Südkoreanischer Broadcaster KBS setzt auf IP-Technologie von Lawo

Installation einer mc²96-Konsole und eines mc²36-Mischpults

Korean Broadcast System (KBS), die öffentlich-rechtliche Rundfunkanstalt Südkoreas, hat seine TV-Produktionsanlagen am Hauptsitz in Seoul mit IP-Technologie von Lawo auf modernes Niveau gebracht. Die Installation einer mc²96 „Grand Production Console“ und eines mc²36 „All-in-One“-Mischpults ist Teil der Umstellung von KBS auf einen vollständig auf IP-Technologie basierenden Workflow in der Fernsehproduktion.

Quelle: Lawo

Die neu installierten Lawo mc²96 und mc²36 Mischpulte bieten die Leistungsfähigkeit und Funktionalität, auf die KBS für eine zukunftssichere Fernsehproduktion setzt. Wie alle Broadcast-Produkte von Lawo basieren die Systeme auf nativer IP-Technologie und erfüllen mit RAVENNA / AES67 den aktuell gültigen Industriestandard für Vernetzung, Flexibilität, Skalierbarkeit und Effizienz. Das neue Setup umfasst außerdem Lawo DALLIS Stageboxen und ein Nova-Routing-System. Die Systemintegration erfolgte durch Dong Yang Digital, Lawos koreanischen Partner, der am 29. Juni in enger Zusammenarbeit mit den KBS-Ingenieuren und dem Lawo-Team in Rastatt erfolgreich die fernbetreute Werksabnahme (Remote Factory Acceptance Test) durchgeführt hat. So konnte das Projekt planmäßig Anfang August abgeschlossen werden.

Das mit 88 Fadern ausgestattete mc²96 Produktionsmischpult – Lawos Flaggschiff – dient nun im komplett renovierten Produktionsbereich als Hauptkonsole von KBS. Optimiert für IP-basierte Videoproduktionsumgebungen, verfügt es über mehr als 300 DSP-Kanäle inklusive SoundGrid-Integration. Es ist das erste digitale Mischpult dieser Größe, das für den Konzert-Mix an einem KBS-Standort zum Einsatz kommt. Im „TS-15“-Studio werden Musiksendungen und Konzerte sowie Fernsehtheater, Unterhaltungsprogramme und die KBS Film Awards in einem offenen Studiokonzept mit Live-Publikum produziert. Das zweite Lawo-Pult, ein mc²36 mit 40 Fadern, übernimmt den Live-Studio-Mix und dient gleichzeitig als Sub- und Backup-Mischpult für das mc²96.

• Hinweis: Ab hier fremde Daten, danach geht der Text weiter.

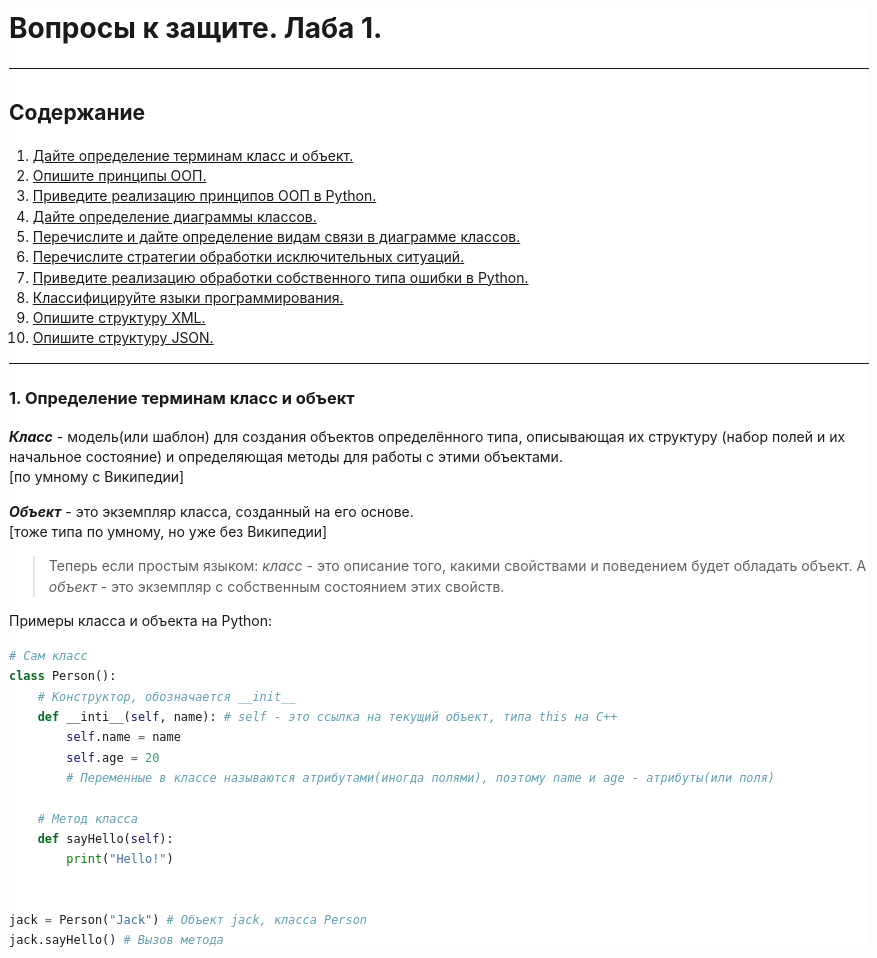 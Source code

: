 # Вопросы к защите. Лаба 1.
---
## Содержание
1. [Дайте определение терминам класс и объект.](#1-определение-терминам-класс-и-объект)
2. [Опишите принципы ООП.](#2-принципы-ооп)
3. [Приведите реализацию принципов ООП в Python.](#3-реализация-принципов-ооп-в-python)
4. [Дайте определение диаграммы классов.](#4-определение-диаграммы-классов)
5. [Перечислите и дайте определение видам связи в диаграмме классов.](#5-все-виды-связи-в-диаграмме-классов)
6. [Перечислите стратегии обработки исключительных ситуаций.](#6-стратегии-обработки-исключительных-ситуаций)
7. [Приведите реализацию обработки собственного типа ошибки в Python.](#7-реализация-обработки-собственного-типа-ошибки-в-python)
8. [Классифицируйте языки программирования.](#8-классификация-языков-программирования)
9. [Опишите структуру XML.](#9-структура-xml)
10. [Опишите структуру JSON.](#10-структура-json)

---
### 1. __Определение терминам класс и объект__

***Класс*** - модель(или шаблон) для создания объектов определённого типа, описывающая их структуру (набор полей и их начальное состояние) и определяющая методы для работы с этими объектами.  
[по умному с Википедии]

***Объект*** - это экземпляр класса, созданный на его основе.  
[тоже типа по умному, но уже без Википедии]


>Теперь если простым языком: *класс* - это описание того, какими свойствами и поведением будет обладать объект. А *объект* - это экземпляр с собственным состоянием этих свойств.

Примеры класса и объекта на Python:
```Python
# Сам класс
class Person():
    # Конструктор, обозначается __init__
    def __inti__(self, name): # self - это ссылка на текущий объект, типа this на С++
        self.name = name 
        self.age = 20
        # Переменные в классе называются атрибутами(иногда полями), поэтому name и age - атрибуты(или поля)

    # Метод класса
    def sayHello(self):
        print("Hello!")
    

jack = Person("Jack") # Объект jack, класса Person
jack.sayHello() # Вызов метода

```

Neben den neuen Lawo-Pulten umfasste die Renovierung zusätzlich den kompletten Austausch der Bühnen- und Audioinfrastruktur des KBS TV-Konzertsaals. Sogar das Hauptlautsprechersystem wurde ersetzt, was die Installation einer Lawo Nova73-Kreuzschiene mit Mikrofon-/Gain-Steuerung für jedes Mischpult beinhaltet, eine MADI-Verbindung für FOH und die Monitor-Mischpulte und eine umfassende RAVENNA-Integration mit vollständig redundantem Betrieb. Zwei modulare Lawo DALLIS-I/O-Einheiten sind als Stageboxen konfiguriert, wobei die erste 112 Mikrofon-/Line-Eingänge bietet, während das zweite DALLIS 44 digitale AES3-Eingänge bereitstellt.

Die globale Corona-Krise verhinderte eine persönliche Inbetriebnahme der neuen Geräte, so dass die Installation, Konfiguration und Betriebsabnahme mit den kürzlich von Lawo entwickelten Remote-Verfahren durchgeführt wurde. Laut Myoungho Seo verliefen die Fernkonfiguration und die Tests reibungslos, wobei alle Phasen des Projekts planmäßig stattfinden konnten.

Die Systemkonfiguration wurde gemäß den technischen Anforderungen des „TS-15“-Audioproduktionsteams von Lawo-Ingenieuren vorgenommen. KBS überprüfte die vom Lawo Team vorbereiteten Videoclips und überwachte dann in einer gemeinsamen technischen Live- und Remote-Sitzung den Hardware-Status und den Konfigurationstest online. Die Lawo Remote-Tools, wie z.B. die mxGUI-Fernsteuerung in Kombination mit Computern und Webcams erwiesen sich als die ideale Lösung für die Installation und Konfiguration sowie die Schulungen während des Projektverlaufs.